Segment Start: Source data

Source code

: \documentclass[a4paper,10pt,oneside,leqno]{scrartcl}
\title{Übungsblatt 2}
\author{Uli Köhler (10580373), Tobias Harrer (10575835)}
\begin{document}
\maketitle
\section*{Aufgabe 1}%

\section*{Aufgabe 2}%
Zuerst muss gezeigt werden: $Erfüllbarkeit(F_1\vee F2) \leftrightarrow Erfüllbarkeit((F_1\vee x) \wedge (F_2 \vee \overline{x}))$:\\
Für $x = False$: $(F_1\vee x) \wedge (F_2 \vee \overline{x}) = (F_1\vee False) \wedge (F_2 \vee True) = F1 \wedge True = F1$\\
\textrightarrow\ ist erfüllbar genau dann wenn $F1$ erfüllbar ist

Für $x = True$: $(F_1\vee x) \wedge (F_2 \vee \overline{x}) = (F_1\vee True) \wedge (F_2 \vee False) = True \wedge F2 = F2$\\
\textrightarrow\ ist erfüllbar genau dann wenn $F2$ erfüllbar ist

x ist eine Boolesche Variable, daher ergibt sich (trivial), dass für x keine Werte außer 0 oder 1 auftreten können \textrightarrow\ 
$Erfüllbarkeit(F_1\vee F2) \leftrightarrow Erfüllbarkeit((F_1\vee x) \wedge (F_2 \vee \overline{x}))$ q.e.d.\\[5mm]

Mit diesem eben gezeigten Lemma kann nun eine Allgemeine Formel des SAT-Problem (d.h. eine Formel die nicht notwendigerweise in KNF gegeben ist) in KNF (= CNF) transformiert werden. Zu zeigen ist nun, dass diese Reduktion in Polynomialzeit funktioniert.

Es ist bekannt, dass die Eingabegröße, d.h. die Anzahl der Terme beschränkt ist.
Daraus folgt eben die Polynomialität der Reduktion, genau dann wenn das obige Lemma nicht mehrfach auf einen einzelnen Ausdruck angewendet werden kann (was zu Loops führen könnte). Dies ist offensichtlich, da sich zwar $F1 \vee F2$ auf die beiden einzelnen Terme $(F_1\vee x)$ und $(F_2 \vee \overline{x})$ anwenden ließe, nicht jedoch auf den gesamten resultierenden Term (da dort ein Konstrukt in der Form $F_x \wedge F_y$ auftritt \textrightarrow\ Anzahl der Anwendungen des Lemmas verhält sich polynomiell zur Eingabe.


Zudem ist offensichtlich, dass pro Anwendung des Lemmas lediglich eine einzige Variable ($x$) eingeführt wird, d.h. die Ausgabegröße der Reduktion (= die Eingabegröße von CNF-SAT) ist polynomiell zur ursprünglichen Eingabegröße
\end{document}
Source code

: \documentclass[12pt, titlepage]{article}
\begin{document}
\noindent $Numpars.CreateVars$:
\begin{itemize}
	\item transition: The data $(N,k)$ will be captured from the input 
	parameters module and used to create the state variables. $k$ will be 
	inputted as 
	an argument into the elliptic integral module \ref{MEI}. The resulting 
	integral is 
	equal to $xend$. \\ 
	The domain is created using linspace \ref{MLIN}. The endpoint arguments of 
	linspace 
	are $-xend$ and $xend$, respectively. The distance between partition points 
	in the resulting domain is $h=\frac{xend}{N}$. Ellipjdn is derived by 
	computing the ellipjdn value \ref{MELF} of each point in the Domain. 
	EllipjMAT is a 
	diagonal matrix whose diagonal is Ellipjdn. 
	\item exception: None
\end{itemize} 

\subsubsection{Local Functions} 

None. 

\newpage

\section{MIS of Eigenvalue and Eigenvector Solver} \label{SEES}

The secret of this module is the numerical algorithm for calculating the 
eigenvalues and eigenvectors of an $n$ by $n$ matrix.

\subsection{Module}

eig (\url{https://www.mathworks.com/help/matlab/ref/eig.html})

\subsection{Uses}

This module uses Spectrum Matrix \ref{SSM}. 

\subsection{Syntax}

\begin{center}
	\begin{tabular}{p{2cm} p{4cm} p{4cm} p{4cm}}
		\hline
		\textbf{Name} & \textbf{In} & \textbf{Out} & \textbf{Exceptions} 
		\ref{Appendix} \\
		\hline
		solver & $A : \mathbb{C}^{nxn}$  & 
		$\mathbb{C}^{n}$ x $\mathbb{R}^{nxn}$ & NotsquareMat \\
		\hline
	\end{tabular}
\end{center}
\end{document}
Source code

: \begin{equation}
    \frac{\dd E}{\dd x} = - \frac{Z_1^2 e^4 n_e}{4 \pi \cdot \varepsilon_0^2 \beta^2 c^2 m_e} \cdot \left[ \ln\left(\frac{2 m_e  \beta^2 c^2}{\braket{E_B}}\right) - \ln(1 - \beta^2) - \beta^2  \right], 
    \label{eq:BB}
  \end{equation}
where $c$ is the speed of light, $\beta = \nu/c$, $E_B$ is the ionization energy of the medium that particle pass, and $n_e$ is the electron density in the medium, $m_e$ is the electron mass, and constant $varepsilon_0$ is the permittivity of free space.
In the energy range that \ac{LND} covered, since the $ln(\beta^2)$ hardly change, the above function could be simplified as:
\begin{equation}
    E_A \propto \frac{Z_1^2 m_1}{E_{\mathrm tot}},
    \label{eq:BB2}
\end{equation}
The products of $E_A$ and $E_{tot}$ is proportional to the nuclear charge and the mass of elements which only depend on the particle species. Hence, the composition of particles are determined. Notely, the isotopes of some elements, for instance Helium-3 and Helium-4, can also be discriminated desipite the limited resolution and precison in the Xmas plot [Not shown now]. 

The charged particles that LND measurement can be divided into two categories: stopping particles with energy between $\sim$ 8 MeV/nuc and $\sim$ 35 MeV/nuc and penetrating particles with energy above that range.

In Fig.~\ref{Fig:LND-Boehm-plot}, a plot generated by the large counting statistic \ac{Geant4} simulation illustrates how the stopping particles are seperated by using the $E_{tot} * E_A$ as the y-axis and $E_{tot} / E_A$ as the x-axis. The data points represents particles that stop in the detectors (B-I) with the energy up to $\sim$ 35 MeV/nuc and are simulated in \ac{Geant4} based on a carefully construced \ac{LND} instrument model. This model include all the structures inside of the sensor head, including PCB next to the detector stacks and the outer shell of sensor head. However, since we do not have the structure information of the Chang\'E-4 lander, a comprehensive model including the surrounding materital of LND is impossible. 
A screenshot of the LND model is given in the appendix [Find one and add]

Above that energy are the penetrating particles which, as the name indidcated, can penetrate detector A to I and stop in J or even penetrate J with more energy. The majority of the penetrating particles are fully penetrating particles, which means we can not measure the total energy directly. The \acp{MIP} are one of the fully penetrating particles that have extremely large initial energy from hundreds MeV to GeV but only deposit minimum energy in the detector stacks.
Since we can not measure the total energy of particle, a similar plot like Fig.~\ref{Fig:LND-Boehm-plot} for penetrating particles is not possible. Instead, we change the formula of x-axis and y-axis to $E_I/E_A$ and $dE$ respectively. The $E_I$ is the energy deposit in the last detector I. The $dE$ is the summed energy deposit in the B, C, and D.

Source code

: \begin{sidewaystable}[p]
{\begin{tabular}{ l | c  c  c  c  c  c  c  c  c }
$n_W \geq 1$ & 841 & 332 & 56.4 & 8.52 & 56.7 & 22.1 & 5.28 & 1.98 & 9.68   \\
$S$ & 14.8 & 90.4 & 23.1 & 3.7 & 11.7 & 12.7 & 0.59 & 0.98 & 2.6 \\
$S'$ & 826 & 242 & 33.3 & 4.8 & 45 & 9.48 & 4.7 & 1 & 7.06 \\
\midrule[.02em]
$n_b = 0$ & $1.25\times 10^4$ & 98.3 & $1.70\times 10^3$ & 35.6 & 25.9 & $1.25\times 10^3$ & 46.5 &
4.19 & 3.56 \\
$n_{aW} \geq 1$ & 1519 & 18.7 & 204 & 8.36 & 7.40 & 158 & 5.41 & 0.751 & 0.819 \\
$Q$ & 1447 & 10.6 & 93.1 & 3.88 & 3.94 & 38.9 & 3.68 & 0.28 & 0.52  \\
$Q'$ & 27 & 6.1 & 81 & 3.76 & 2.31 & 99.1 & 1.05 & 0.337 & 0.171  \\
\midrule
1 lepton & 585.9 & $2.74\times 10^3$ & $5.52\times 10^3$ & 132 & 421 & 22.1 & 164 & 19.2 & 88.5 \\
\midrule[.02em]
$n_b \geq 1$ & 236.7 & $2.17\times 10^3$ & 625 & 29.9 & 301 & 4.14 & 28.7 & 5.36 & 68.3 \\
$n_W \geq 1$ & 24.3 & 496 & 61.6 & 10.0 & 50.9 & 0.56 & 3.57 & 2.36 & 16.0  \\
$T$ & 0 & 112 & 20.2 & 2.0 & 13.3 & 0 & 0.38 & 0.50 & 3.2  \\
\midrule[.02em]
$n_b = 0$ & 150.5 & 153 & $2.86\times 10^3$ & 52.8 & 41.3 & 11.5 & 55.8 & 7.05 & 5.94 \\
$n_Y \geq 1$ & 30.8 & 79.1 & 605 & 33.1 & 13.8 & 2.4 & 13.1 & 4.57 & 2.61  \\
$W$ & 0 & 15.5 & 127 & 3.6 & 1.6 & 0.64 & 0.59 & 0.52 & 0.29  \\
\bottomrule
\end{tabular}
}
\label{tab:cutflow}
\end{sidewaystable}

Segment End: Source data

Problem details:
Bring together all lines from the listing that contain the word "begin".

Written answer:
\begin{document}
\begin{document}
\begin{itemize}
\begin{center}
	\begin{tabular}{p{2cm} p{4cm} p{4cm} p{4cm}}
: \begin{equation}
\begin{equation}
: \begin{sidewaystable}[p]
{\begin{tabular}{ l | c  c  c  c  c  c  c  c  c }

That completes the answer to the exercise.